If you put two Eos side by side on that day, one that was pure stock, exactly the way it left the factory, and the other the one that had the reflective tinting film installed on it, and the only one that encountered problems was the one with the aftermarket film on it, what conclusion would you come to with respect to responsibility for the damage?
C'mon, let's not forget that as adults, we have an obligation to take responsibility for our own actions, regardless of how hard the thousands of ambulance-chasing tort lawyers in America try to convince us otherwise.
Michael


----------



## gilesrulz (Nov 2, 2006)

*Re: (PanEuropean)*

As they have to be responsible for designing a door/window combination that focuses light on a piece of vinyl. If the same tint is used in other cars with similar application, it is a defect in the design of the car, not the tint.
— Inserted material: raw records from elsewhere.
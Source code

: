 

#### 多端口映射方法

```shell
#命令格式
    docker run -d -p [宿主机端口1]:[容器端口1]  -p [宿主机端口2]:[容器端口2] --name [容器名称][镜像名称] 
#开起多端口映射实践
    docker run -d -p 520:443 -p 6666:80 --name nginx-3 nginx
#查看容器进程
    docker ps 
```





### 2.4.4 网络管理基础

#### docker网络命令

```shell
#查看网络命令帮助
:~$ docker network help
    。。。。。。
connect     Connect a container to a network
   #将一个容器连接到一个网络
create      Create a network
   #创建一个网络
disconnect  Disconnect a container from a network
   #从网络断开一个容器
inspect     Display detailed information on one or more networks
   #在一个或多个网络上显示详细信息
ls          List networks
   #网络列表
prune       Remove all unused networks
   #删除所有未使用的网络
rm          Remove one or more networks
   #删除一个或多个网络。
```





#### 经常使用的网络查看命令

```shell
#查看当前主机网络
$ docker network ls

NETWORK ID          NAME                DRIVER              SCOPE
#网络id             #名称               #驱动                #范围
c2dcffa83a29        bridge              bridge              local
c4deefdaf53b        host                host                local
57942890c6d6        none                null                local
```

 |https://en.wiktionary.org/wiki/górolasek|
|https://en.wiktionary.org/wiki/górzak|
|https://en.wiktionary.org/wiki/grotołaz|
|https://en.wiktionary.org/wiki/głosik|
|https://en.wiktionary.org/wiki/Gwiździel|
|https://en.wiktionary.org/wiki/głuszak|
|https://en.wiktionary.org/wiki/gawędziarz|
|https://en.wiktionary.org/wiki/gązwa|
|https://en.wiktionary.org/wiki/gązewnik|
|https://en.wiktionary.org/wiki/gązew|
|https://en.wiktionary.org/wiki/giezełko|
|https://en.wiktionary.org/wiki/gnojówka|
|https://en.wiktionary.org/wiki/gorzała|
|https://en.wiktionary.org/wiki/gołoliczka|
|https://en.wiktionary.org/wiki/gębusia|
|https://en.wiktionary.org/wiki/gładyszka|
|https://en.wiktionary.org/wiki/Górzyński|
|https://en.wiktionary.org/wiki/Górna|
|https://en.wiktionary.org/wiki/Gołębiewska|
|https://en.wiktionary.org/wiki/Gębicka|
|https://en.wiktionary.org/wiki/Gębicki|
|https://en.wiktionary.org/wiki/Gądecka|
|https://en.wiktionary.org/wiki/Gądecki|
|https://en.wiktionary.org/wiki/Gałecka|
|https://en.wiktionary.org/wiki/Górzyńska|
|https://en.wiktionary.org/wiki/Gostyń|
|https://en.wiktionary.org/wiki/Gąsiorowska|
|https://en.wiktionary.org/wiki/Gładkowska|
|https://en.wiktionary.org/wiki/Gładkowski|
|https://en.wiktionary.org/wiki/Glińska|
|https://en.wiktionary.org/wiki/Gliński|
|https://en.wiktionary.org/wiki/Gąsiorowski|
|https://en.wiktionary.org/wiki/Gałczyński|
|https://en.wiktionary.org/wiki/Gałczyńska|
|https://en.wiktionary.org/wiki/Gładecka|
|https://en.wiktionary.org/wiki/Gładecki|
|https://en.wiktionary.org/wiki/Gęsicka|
As I have stated above, the window/door combination focuses light on the exact spot on the door when it is stock.
What you are saying is like suggesting Pinto owners were at fault for driving their cars where people could rear-end them causing their cars to explode, instead of it being a design flaw in the car that caused the fires.
As far as I know, the OP has never said the tint was more reflective than any other tint on the market. Tinting windows could also by no means be said to be beyond the normal boundaries of acceptable use (unlike say chipping an engine). 
I would suggest that the reason they agreed to the repairs and are interested in testing the material, is that they are concerned that their material is under-designed for the application. If they were just trying to placate him, they would have just replaced the door, and nothing further.
Giles


----------



## flheat (Sep 29, 2006)

*Re: (gilesrulz)*

I suppose VW should pay for someone's ticket if they are caught with too dark of film on the window, because VW designed a window that allowed the film to stick? This is one of the risks that one may take when they purchase after market products. There is no way VW can test every possible scenario that may exist in the world.


----------



## dbaps (Sep 2, 2006)

*Re: (PanEuropean)*

Ambulance chasing tort lawyers in America? Must be a Toronto/Zurich misrepresentation of how the law works in our great republic.


----------



## flheat (Sep 29, 2006)

*Re: (dbaps)*


_Quote, originally posted by *dbaps* »_Ambulance chasing tort lawyers in America? Must be a Toronto/Zurich misrepresentation of how the law works in our great republic.

I'd be honored if our "great" republic would learn to take the moral high road that exists in other countries, and I am glad we have a moderator that reminds us of this.


----------



## gilesrulz (Nov 2, 2006)

*Re: (flheat)*

The fact that a car company can design a window/door combination that focuses light/heat on material with a questionable heat resistance can in no way be compared to a person breaking the motor vehicle laws in his or her region.
I had politely ignored the inflammatory 'lawsuit happy Americans' comment because it has nothing whatsoever to do with the discussion. Nobody is talking about suing anyone. 
I am simply saying that if you take 10 different convertibles, put the same tint on all ten, and the Eos is the only one with a melted door panel, it is a design defect in the Eos, and is not the person who put the tint on the car's fault. There is and should be a reasonable expectation that you can tint your windows without the windows melting your door panel.
Perhaps there are not so many people that tint their windows in Canada, but in the southern states, it is a veritable imperative if you don't want your car interior to self-combust in the summer time.


----------



## flheat (Sep 29, 2006)

*Re: (gilesrulz)*


_Quote, originally posted by *gilesrulz* »_The fact that a car company can design a window/door combination that focuses light/heat on material with a questionable heat resistance ...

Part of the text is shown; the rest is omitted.